Ceci revient à dire que ce conclave devrait privilégier les attentes des populations et susciter un réel espoir afin de donner un signal fort à la communauté nationale et internationale. Cette modeste réflexion que nous engageons à l’aube de ce dialogue politique, sur le modus operandi du nouvel ethos gabonais suite aux évènements postélectoraux dont les stigmates sont encore présents dans les esprits des Gabonais mérite une attention particulière. En effet, il est vrai qu’aucun outil n’est plus performant que le dialogue pour résoudre un conflit, les expériences dans certains pays, voire dans le monde, nous enseigne que c’est une voie indispensable. Si, dans les usages des diplomates, tout le monde s’accorde à situer le dialogue au cœur de l’activité de communication/négociation, une caractéristique majeure de la démarche scientifique ou d’un politiste consiste à s’interroger sur l’opportunité de ce dialogue ou ces dialogues en référence au premier organisé par M. Jean Ping au mois de décembre dernier.

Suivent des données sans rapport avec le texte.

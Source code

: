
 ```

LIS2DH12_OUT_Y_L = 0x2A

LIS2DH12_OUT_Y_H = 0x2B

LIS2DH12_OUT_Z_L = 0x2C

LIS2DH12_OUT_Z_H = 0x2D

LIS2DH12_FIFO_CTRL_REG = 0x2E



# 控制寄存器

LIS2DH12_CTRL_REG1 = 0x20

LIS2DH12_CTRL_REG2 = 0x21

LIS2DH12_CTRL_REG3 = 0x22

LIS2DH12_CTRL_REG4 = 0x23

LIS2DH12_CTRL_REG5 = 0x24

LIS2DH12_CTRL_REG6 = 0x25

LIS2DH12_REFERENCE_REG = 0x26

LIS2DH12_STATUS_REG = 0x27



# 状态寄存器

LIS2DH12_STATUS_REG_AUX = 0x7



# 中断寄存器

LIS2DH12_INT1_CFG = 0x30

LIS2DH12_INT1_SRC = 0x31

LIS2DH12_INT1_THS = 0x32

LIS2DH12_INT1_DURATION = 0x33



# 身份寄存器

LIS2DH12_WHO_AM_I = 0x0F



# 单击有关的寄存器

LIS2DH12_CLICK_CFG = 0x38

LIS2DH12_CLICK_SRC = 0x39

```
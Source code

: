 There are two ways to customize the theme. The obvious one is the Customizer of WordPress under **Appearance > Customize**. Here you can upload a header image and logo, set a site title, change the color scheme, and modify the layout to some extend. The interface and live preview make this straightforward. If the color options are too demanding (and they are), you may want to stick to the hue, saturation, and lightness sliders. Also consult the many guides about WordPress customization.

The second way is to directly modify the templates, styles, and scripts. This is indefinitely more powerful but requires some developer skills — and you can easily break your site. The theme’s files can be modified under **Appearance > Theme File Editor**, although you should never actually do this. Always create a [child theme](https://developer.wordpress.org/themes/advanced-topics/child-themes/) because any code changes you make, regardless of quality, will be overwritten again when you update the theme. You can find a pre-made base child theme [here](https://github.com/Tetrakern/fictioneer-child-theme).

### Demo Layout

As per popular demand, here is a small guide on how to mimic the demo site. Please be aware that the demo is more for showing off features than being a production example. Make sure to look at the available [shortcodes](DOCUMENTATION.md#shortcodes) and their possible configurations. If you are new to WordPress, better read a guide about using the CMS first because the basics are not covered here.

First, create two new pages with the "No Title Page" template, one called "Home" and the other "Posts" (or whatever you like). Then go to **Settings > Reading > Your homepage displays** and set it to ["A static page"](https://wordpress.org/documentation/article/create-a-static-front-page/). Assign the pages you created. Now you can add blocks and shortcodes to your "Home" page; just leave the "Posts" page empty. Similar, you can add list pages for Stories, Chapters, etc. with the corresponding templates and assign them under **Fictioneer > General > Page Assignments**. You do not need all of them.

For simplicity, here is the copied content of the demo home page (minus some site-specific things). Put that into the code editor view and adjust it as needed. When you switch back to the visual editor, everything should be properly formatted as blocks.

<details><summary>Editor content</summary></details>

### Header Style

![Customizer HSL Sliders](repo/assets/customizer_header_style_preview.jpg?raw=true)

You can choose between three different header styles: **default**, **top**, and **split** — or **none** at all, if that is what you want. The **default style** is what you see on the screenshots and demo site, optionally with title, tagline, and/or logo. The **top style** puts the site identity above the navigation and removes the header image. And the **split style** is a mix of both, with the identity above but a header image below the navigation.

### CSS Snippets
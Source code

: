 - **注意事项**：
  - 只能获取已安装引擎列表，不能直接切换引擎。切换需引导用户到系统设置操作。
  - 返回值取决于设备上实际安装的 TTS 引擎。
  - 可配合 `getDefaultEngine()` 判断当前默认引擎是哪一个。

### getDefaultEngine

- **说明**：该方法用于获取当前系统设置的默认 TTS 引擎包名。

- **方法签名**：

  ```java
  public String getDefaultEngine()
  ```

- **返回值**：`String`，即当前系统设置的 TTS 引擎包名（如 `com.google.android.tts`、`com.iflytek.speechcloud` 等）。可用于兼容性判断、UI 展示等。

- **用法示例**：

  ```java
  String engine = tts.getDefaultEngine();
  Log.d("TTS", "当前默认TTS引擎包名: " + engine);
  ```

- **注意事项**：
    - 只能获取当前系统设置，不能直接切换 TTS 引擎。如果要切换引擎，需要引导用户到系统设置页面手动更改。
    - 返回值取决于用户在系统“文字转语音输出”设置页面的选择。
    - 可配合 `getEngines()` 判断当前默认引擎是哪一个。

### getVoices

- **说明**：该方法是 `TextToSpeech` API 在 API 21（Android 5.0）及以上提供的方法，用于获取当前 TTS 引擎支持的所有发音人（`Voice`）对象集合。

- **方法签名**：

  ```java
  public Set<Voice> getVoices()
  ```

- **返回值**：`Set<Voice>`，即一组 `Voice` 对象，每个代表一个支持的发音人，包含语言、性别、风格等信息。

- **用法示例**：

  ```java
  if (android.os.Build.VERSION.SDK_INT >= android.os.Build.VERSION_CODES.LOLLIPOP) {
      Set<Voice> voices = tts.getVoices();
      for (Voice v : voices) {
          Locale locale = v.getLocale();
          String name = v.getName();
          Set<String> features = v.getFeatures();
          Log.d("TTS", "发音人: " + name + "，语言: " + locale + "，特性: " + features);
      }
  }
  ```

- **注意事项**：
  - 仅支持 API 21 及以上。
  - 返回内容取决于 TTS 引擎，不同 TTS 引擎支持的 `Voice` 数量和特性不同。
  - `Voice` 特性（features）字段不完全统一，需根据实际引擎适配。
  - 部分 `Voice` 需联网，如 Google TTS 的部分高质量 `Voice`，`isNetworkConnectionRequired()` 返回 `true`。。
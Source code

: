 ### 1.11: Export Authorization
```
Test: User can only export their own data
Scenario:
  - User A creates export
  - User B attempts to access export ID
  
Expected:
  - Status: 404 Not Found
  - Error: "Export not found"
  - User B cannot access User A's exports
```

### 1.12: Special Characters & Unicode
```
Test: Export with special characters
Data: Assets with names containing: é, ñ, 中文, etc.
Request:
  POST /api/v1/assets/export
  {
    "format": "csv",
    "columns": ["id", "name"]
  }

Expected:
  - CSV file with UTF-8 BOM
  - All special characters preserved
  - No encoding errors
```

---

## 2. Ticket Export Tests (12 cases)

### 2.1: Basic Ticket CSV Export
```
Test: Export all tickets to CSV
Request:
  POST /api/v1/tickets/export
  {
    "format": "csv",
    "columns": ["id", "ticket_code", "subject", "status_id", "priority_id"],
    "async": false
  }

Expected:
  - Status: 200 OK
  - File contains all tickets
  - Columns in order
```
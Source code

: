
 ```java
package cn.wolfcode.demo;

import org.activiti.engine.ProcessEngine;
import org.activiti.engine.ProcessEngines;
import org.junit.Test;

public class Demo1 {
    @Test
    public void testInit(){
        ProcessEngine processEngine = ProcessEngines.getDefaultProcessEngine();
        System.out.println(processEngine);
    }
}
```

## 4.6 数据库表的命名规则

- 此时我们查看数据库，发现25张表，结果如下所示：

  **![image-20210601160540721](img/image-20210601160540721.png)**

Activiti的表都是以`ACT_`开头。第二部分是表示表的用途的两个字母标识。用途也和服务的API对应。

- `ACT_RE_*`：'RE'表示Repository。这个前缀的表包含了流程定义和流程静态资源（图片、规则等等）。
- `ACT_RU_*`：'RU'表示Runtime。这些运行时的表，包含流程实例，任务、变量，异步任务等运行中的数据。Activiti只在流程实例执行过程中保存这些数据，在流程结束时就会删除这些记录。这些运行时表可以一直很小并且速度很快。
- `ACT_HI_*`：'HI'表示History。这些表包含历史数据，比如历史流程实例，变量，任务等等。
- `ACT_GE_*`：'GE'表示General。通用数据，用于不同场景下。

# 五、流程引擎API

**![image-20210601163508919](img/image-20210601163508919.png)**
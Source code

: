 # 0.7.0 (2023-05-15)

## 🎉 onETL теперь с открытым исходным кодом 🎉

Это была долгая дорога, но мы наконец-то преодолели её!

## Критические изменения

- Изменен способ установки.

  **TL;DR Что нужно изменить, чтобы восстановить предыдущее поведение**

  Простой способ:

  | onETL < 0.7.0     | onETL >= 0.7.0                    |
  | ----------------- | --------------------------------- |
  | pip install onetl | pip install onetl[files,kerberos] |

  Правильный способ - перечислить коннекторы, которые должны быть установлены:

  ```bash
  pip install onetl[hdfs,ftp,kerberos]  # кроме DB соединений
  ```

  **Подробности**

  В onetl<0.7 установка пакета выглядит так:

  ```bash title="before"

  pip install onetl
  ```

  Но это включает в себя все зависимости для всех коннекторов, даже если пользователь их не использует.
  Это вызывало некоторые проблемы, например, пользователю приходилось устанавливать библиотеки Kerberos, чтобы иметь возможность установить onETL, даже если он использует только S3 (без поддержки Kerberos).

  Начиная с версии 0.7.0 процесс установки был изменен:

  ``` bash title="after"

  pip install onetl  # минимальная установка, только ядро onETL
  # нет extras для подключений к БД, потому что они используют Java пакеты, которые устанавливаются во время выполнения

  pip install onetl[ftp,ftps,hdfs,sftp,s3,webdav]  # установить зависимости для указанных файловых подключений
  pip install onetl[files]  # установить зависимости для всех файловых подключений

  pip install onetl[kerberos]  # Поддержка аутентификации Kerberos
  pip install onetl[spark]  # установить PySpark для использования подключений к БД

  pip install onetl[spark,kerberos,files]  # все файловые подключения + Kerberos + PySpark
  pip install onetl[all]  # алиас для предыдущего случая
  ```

Personne n’ignore l’importance de l’histoire politique du Gabon, (Parti unique, conférence nationale 1990, multipartisme, Accords de Paris 1994, Accords d’Arambo 2006, le Conseil national de la démocratie, etc.) et d’une sociologie de la connaissance pour identifier le poids des héritages de nos ancêtres. Montesquieu affirme : « chaque système politique met en place un modèle de passion qui correspond à sa structure et à son fonctionnement » (cf. Pierre Ansart, La gestion des passions politiques, Lausanne, l’âge d’Homme, 1983, p8.). L’observateur le plus distrait n’ignore pas l’intensité du désir de pouvoir chez ceux qui aspirent à l’exercice de responsabilités publiques, la vigueur des affrontements verbaux entre candidats aux élections, les phénomènes collectifs d’enthousiasme, d’indignation ou d’amertume qui colorent les manifestations de rue, les craintes que suscite l’irruption de la violence dans le cours de la vie collective sociale. L’univers politique gabonais ne saurait échapper à la puissance de ces phénomènes : processus de construction des intérêts, des aspirations et des exigences. Projections, idéalisations, dénis de réalité, régressions anxieuses, tous ces mécanismes réunis.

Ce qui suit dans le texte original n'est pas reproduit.